The Ontario Power Authority's Clean Energy Standard Offer Program (CESOP) is designed to address smaller generation development projects with a "one-size fits all" contract methodology. The program might attract project proponents with small, one-off power generation opportunities. The CESOP contract will set out some parameters for a Net Revenue Guarantee that will be available to approved CESOP projects. The Net Revenue Guarantee is based on the value of small distributed generation to Ontario, and assumptions about the operating characteristics of a "virtual plant" specified by the OPA - a theoretical plant that has the operating characteristics that the OPA deems to be efficient and valuable in the marketplace. If a prospective project is expected to operate as economically as the "virtual plant" or better, then the CESOP contract could be attractive to the proponents.
Parties considering CESOP projects will need to look carefully at the CESOP contract underpinnings and compare their plant's performance against that of the virtual plant .

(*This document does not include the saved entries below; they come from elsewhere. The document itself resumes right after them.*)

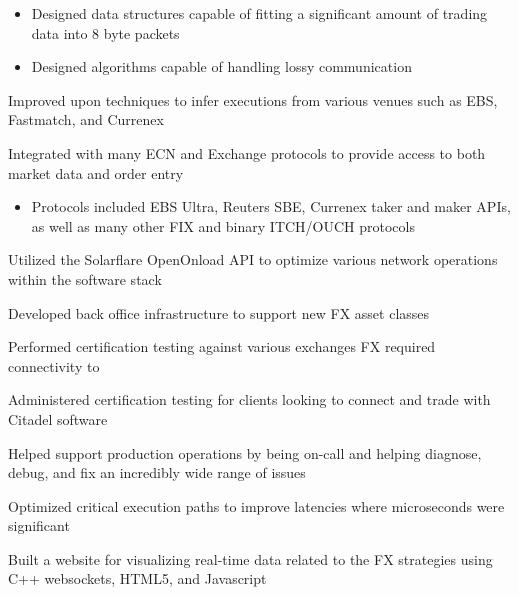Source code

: \documentclass{report}
\begin{document}
\begin{table}
\begin{tabular}
{\begin{itemize}
                                          frames conforming to the SPS protocol
                                    \item Designed data structures capable of fitting a significant
                                          amount of trading data into 8 byte packets
                                    \item Designed algorithms capable of handling lossy
                                          communication
                               \end{itemize}
                         \item Improved upon techniques to infer executions from various venues such
                               as EBS, Fastmatch, and Currenex
                         \item Integrated with many ECN and Exchange protocols to provide access to
                               both market data and order entry
                               \begin{itemize}
                                 \item Protocols included EBS Ultra, Reuters SBE, Currenex taker and
                                       maker APIs, as well as many other FIX and binary ITCH/OUCH
                                       protocols
                               \end{itemize}
                         \item Utilized the Solarflare OpenOnload API to optimize various network
                               operations within the software stack
                         \item Developed back office infrastructure to support new FX asset classes
                         \item Performed certification testing against various exchanges FX required
                               connectivity to
                         \item Administered certification testing for clients looking to connect
                               and trade with Citadel software
                         \item Helped support production operations by being on-call and helping
                               diagnose, debug, and fix an incredibly wide range of issues
                         \item Optimized critical execution paths to improve latencies where
                               microseconds were significant
                         \item Built a website for visualizing real-time data related to the
                               FX strategies using C++ websockets, HTML5, and Javascript
                       } \\


\end{tabular}
\end{table}
\end{document}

CESOP provides projects with a 2009 Net Revenue Guarantee (NRG) of $ 15.97/kW/month. This value will be indexed each year by 30% of the Canadian Consumer Price Index.
It is assumed that some of the revenue a project requires will be earned from market revenues from electricity sales. Therefore, each month a Net Market Revenue (NMR) value will be deducted from the Net Revenue Guarantee payment.
To determine the Net Market Revenue, the OPA starts with the Imputed Gross Energy Market Revenue, the amount that the virtual plant is deemed to have earned during on-peak (weekdays, 7 am - 11 pm) hours. The Net Market Revenue is then arrived at by discounting this imputed revenue amount by 10%, an adjustment that reflects assumed total downtime. The virtual plant has a base rate of 5.5 MMBtu/MWh, a variable maintenance cost of $ 5.50 / MWh, and a gas distribution charge (marginal cost to get gas from the Dawn reference location to the generator) of $1.30/MMBtu.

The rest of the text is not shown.